Radical Molecular Network-Buffer Minimizes Photovoltage Loss in FAPbI₃ Perovskite Solar Cells

Abstract

Formamidinium lead iodide (FAPbI₃) perovskite solar cells (PSCs) hold immense potential for high-efficiency photovoltaics, but maximizing their open-circuit voltage (V_OC) remains challenging. Targeting the inherently stable {111}_c-dominant facets is a promising approach for enhancing stability, but their formation typically suffers from high defect densities and disordered growth. This study introduces a novel approach using an in situ polymerizable radical molecule, ATEMPO, as an additive to address these issues. ATEMPO preferentially interacts with the {111}_c perovskite facets, guiding their growth and forming a “radical molecular network-buffer” upon polymerization.
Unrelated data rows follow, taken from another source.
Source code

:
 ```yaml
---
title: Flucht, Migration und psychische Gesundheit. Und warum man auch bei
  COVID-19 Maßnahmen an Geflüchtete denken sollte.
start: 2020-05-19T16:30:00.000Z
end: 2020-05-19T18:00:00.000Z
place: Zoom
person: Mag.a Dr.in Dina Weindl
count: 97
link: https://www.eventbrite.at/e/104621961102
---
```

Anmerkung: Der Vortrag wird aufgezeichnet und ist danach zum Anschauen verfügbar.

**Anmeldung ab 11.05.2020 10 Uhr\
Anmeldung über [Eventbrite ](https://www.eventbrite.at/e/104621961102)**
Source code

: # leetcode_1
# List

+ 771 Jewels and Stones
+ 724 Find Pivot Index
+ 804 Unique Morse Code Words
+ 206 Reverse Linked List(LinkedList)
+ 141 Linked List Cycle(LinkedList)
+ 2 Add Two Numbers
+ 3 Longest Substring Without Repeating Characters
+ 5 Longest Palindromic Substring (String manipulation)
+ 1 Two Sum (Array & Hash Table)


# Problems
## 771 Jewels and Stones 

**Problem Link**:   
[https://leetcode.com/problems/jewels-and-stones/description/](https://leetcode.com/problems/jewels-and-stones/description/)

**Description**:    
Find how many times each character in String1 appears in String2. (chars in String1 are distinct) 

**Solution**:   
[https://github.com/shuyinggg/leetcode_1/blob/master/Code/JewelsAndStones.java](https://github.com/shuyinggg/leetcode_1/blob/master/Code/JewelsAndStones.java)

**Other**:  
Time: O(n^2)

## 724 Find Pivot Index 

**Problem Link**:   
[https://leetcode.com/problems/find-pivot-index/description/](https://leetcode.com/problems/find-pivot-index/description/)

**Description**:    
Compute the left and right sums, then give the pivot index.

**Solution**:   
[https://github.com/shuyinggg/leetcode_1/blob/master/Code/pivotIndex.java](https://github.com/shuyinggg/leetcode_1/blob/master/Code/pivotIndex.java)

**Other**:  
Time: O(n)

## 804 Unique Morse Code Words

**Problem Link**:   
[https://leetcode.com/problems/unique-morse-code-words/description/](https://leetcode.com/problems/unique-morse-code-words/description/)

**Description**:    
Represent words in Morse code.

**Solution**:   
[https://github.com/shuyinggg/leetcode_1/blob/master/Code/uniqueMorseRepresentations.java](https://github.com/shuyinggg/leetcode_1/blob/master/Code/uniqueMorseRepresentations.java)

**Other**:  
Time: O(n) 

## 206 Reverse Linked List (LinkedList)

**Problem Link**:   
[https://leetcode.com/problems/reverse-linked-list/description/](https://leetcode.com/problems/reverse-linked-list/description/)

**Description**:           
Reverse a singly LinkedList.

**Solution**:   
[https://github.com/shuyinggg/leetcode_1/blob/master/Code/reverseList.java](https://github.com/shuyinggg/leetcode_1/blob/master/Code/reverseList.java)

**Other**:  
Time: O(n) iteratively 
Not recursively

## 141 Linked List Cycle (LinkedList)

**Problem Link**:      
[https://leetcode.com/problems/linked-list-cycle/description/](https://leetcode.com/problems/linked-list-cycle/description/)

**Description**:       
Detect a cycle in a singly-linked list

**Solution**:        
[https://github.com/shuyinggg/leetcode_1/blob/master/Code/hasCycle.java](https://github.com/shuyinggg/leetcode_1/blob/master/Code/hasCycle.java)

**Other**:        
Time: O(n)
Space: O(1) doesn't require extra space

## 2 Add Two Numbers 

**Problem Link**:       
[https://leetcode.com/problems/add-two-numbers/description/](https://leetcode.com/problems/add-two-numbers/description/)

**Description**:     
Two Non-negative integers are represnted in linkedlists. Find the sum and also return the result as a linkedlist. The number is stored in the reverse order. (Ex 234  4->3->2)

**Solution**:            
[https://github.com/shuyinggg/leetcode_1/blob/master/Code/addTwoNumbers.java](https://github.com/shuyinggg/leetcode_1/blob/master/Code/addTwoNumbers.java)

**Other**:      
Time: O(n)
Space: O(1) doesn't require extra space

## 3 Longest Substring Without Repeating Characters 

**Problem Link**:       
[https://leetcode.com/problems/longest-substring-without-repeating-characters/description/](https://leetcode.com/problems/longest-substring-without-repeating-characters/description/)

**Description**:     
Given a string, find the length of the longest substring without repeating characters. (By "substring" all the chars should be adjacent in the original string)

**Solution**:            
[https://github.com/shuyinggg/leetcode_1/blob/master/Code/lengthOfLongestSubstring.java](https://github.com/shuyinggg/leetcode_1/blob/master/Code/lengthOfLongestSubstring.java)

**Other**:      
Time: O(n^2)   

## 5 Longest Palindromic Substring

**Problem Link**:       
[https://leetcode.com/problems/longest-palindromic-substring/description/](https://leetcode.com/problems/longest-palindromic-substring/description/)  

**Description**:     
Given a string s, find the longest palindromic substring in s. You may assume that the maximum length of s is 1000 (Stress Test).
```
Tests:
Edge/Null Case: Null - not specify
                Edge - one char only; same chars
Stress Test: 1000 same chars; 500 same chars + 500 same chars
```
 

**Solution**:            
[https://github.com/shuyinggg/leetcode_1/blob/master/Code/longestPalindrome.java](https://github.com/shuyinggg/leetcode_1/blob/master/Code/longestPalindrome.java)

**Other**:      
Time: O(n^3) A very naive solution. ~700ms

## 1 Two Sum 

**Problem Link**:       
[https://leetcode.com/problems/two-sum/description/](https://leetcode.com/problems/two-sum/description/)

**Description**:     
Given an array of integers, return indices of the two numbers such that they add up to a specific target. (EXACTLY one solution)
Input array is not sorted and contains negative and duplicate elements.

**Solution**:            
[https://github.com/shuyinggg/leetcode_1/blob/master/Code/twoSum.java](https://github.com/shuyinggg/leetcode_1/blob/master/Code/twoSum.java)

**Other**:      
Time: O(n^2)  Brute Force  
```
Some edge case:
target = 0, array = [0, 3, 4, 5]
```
The network effectively mitigates lattice strain, suppresses defect formation, enhances charge transport via redox-mediated hopping, and provides a hydrophobic barrier, significantly improving moisture resistance. This strategy yields high-quality, {111}_c -oriented FAPbI₃ films, leading to a champion PCE of 25.28% with a remarkably high V_OC of 1.203 V, corresponding to an energy loss (E_loss) of only 0.297 eV, among the highest V_OC reported for FAPbI₃-based PSCs. Furthermore, a mini-module fabricate with an active area of 12.5 cm² achieve a high PCE of 21.39%. the work paves the way for developing high-performance, stable PSCs with minimized photovoltage loss. Furthermore, it offers a promising strategy to enhance device longevity and address environmental concerns.